== Given records
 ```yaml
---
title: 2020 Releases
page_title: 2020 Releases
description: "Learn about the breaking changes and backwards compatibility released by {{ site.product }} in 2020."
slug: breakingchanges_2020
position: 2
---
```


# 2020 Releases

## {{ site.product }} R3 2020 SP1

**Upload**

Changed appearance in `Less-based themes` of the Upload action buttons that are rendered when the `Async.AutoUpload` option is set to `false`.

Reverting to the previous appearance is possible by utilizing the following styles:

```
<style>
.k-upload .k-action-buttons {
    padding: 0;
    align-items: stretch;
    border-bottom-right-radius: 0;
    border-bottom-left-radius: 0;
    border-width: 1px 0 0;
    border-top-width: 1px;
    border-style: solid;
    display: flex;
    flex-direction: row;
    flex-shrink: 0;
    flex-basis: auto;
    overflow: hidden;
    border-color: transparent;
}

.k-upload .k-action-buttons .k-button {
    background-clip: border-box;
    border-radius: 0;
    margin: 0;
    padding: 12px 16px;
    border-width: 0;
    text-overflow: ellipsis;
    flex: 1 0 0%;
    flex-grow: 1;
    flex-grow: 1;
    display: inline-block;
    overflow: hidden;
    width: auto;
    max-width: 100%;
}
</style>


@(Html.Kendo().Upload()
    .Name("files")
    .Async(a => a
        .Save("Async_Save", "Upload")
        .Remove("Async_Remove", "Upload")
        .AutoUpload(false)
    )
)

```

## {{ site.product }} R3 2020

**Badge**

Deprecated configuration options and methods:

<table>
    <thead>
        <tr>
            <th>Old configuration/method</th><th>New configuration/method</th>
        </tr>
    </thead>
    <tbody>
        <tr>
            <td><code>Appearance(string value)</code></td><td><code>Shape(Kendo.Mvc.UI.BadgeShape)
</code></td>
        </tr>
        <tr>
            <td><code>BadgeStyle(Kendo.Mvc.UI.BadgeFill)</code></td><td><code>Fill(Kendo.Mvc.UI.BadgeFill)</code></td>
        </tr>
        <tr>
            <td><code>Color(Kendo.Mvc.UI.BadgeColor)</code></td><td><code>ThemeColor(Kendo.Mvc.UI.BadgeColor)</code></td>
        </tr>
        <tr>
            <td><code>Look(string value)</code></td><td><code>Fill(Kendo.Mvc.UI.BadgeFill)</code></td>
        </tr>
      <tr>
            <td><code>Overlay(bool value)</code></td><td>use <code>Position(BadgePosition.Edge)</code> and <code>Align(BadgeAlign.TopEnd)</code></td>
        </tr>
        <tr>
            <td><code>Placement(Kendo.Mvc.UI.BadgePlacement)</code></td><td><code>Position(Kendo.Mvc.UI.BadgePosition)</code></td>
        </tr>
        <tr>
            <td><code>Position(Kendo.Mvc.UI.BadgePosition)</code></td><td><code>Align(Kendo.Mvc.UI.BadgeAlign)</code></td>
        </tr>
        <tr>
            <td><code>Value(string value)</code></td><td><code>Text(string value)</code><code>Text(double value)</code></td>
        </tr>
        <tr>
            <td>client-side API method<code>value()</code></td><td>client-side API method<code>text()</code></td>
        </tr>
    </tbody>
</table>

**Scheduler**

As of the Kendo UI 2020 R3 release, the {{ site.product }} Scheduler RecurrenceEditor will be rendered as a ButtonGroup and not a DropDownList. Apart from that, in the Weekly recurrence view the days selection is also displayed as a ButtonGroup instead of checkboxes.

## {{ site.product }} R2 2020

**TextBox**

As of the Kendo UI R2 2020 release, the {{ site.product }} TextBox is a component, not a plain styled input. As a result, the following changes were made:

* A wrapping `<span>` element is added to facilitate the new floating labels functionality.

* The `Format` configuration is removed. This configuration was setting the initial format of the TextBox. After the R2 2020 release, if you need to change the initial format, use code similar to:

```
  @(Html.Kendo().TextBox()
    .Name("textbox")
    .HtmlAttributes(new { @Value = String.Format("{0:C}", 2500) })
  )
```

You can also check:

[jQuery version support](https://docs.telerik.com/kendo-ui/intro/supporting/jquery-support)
====
Begin at the line above that has "API method<code>value()</code></td><td>client-side API" and stop after the line that has "floating labels functionality.", copying each line exactly and adding nothing else.

▶ [Expected answer]:
            <td>client-side API method<code>value()</code></td><td>client-side API method<code>text()</code></td>
        </tr>
    </tbody>
</table>

**Scheduler**

As of the Kendo UI 2020 R3 release, the {{ site.product }} Scheduler RecurrenceEditor will be rendered as a ButtonGroup and not a DropDownList. Apart from that, in the Weekly recurrence view the days selection is also displayed as a ButtonGroup instead of checkboxes.

## {{ site.product }} R2 2020

**TextBox**

As of the Kendo UI R2 2020 release, the {{ site.product }} TextBox is a component, not a plain styled input. As a result, the following changes were made:

* A wrapping `<span>` element is added to facilitate the new floating labels functionality.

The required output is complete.